Thursday, March 23, 2006

The Love of God is greater far then tongue or pen could ever tell

The other day I was neatening up the Living Room and all of a sudden felt an enormous weight of something like despair. I felt like the only thing to do was just collapse on the floor and sit and do nothing, think of nothing, feel nothing. I immediately thought of something I had heard John Piper say regarding"periodically imobilizing discouragement"that there are times when walking from the car to the house you just want to sit down in the grass before you get there and say "nothing matters" and you just stare... there are times when emotions are so utterly incomprihensible that you don't know why you're crying. I remembered him saying "distrust this... I shall yet again praise Him." (from John Piper's biographical sermon on William Cowper - during the Q&A session so is not in the manuscript)
About the depression of Charles Spurgeon John Piper quoted him as saying "Causeless depression cannot be reasoned with, nor can David's harp charm it away by sweet discoursings. As well fight with the mist as with this shapeless, undefinable, yet all-beclouding hopelessness ... The iron bolt which so mysteriously fastens the door of hope and holds our spirits in gloomy prison, needs a heavenly hand to push it back." (you can, you ought to, buy the MP3 of this sermon here) Realizing that I could not fight this I picked myself up from the floor (literally) thinking "this too shall pass" and almost immediately heard the words from the hymn "Come Ye Sinner" from the CD I was playing in the kitchen, (there are two different sets of lyrics one is here the other here) and was immediately encouraged by this thought: it is the weak, the wounded, the weary, the "heavy laden" whom Jesus is calling.

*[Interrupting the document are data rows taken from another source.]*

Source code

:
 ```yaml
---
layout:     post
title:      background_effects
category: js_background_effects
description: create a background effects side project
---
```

It is just when I feel so weak and weary that I am the most likely candidate of being readily accepted by Jesus and freely receiving His love!
So often, in the Reformed community especially I think, the topic of depression is neglected. The general impression I recieved growing up is that the cure for depression is sound Theology and expository preaching. That there is no such thing as chemical imbalance or tempermental tendancies to descouragement, nor anything of that nature. I thought as a young person (okay, okay, younger person!) that the Bible could cure depression of every shape and size and that the only lack was in our application of it. I don't believe that that is true at all. Surely a solid Biblical foundation is helpful and a stout doctrine of God buttrices our faith, but the only true healer of depression, discouragement and despiar is the Holy Spirit Himself. But anyway...

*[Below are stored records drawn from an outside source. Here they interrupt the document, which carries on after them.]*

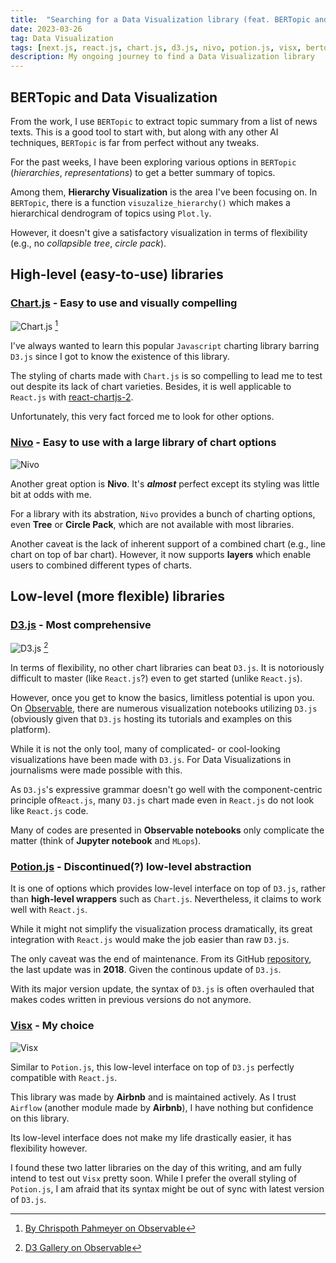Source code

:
```yaml
---
title:  "Searching for a Data Visualization library (feat. BERTopic and Next.js)"
date: 2023-03-26
tag: Data Visualization
tags: [next.js, react.js, chart.js, d3.js, nivo, potion.js, visx, bertopic]
description: My ongoing journey to find a Data Visualization library
---
```


## BERTopic and Data Visualization

From the work, I use `BERTopic` to extract topic summary from a list of news texts. This is a good tool to start with, but along with any other AI techniques, `BERTopic` is far from perfect without any tweaks. 

For the past weeks, I have been exploring various options in `BERTopic` (*hierarchies*, *representations*) to get a better summary of topics.

Among them, **Hierarchy Visualization** is the area I've been focusing on. In `BERTopic`, there is a function `visuzalize_hierarchy()` which makes a hierarchical dendrogram of topics using `Plot.ly`.

However, it doesn't give a satisfactory visualization in terms of flexibility (e.g., no *collapsible tree*, *circle pack*).


## High-level (easy-to-use) libraries

### [Chart.js](https://chartjs.org) - Easy to use and visually compelling

![Chart.js](/images/chartjs.png) [^1]

I've always wanted to learn this popular `Javascript` charting library barring `D3.js` since I got to know the existence of this library.

The styling of charts made with `Chart.js` is so compelling to lead me to test out despite its lack of chart varieties. Besides, it is well applicable to `React.js` with [react-chartjs-2](http://react-chartjs-2.js.org/).

Unfortunately, this very fact forced me to look for other options.


### [Nivo](https://nivo.rocks) - Easy to use with a large library of chart options

![Nivo](/images/nivo.png)

Another great option is **Nivo**. It's ***almost*** perfect except its styling was little bit at odds with me.

For a library with its abstration, `Nivo` provides a bunch of charting options, even **Tree** or **Circle Pack**, which are not available with most libraries.

Another caveat is the lack of inherent support of a combined chart (e.g., line chart on top of bar chart). However, it now supports **layers** which enable users to combined different types of charts.


## Low-level (more flexible) libraries

### [D3.js](https://d3js.org) - Most comprehensive

![D3.js](/images/d3.png) [^2]

In terms of flexibility, no other chart libraries can beat `D3.js`. It is notoriously difficult to master (like `React.js`?) even to get started (unlike `React.js`).

However, once you get to know the basics, limitless potential is upon you. On [Observable](https://observablehq.com), there are numerous visualization notebooks utilizing `D3.js` (obviously given that `D3.js` hosting its tutorials and examples on this platform).

While it is not the only tool, many of complicated- or cool-looking visualizations have been made with `D3.js`. For Data Visualizations in journalisms were made possible with this.

As `D3.js`'s expressive grammar doesn't go well with the component-centric principle of`React.js`, many `D3.js` chart made even in `React.js` do not look like `React.js` code.

Many of codes are presented in **Observable notebooks** only complicate the matter (think of **Jupyter notebook** and `MLops`).


### [Potion.js](https://potion.js) - Discontinued(?) low-level abstraction

It is one of options which provides low-level interface on top of `D3.js`, rather than **high-level wrappers** such as `Chart.js`. Nevertheless, it claims to work well with `React.js`.

While it might not simplify the visualization process dramatically, its great integration with `React.js` would make the job easier than raw `D3.js`.

The only caveat was the end of maintenance. From its GitHub [repository](https://github.com/finnfiddle/potion), the last update was in **2018**. Given the continous update of `D3.js`. 

With its major version update, the syntax of `D3.js` is often overhauled that makes codes written in previous versions do not anymore.


### [Visx](http://airbnb.io/visx/) - My choice

![Visx](/images/visx.png)

Similar to `Potion.js`, this low-level interface on top of `D3.js` perfectly compatible with `React.js`.

This library was made by **Airbnb** and is maintained actively. As I trust `Airflow` (another module made by **Airbnb**), I have nothing but confidence on this library.

Its low-level interface does not make my life drastically easier, it has flexibility however.


I found these two latter libraries on the day of this writing, and am fully intend to test out `Visx` pretty soon. While I prefer the overall styling of `Potion.js`, I am afraid that its syntax might be out of sync with latest version of `D3.js`.

[^1]: [By Chrispoth Pahmeyer on Observable](https://observablehq.com/@chrispahm/charts)
[^2]: [D3 Gallery on Observable](https://observablehq.com/@d3/gallery)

Today as I was singing a spontaneous song to Katie-Abigail I realized something that seemed quite profound at the moment. How I minimize my walk with God into a check-list of things I ought (or ought not) to do, but that is the way a disillusioned, distant wife or child relates to husband or father when the relationship itself has died, there is a shell, a facade of a relationship - she cooks his meals, she obeys his commands, there is an entire list of what she does and does not do, she fulfills her obligation to him and no more. This is not, I think, what God has at all in mind for us, he desires our all, he desires to be loved above all other things that compete for our affrction and for us to receive His love.
An example of this is my relationship with Daniel He wants to be loved and also for me to fulfill my obligations to him, yet he would prefer love over obligations, however he sees the fulfillment of obligations as the consummation of love, even folding his socks and keeping up with the housework. I've learned to not do those things out of fear, but from a motive of pleasing Daniel and demonstrating my love for him and a desire for his pleasure. And when those things are left undone I do not relate to Daniel in fear, his love for me is constant and is not conditional upon, or even hardly relative to, my performance.
I've heard for years and years that God does not receive us according to our performance, but as I stood in the worship hour last Sunday I had a rubber-meets-the-road moment. Would I, after a week of prayerlessness and faithlessness, dare to approach the Throne of Grace and climb into my Heavenly Daddy's lap, or would I keep myself at a distance, going through the motions, saying in my heart "I'll do better this coming week and try to approach God in worship next Sunday." What a lie! But this leads me to another question - Do I accept others according to their performance?
Daniel read a quote to me from "The Singing God "by Sam Storms which went something like -God choose us because he loves to choose people to love. Well, I am quite sure that if it weren't for God's choice of me I would have not chosen Him, or even if I had I would have quite fallen away many times since then. Even this week as I have been dull, distracted and discouraged I could have fallen away, except for the "love that will not let me go" and I am inexpressibly thankful!
When people get to know me I hope that they will not first see in me how much Theology I have learned, or how much in the Bible I have discovered - not to minimize Theology or Bible Study, in their proper place - but I would rather that people see in me a woman who intimately knows God Himself, and is intimately known by Him, who passionately loves Him and receives His passionate love for me!
I can tell, though, that I have made very little progress in applying this thought, because the distinction is still so blurry in my mind between knowing God and knowing about God. But if there is one thing I've learned it is this - we are creatures who change quite slowly, bit by bit, over a good deal of time, so I will not be discouraged, I will only press in closer to the Heart of God and ask all the more earnestly to be given the mind of Christ.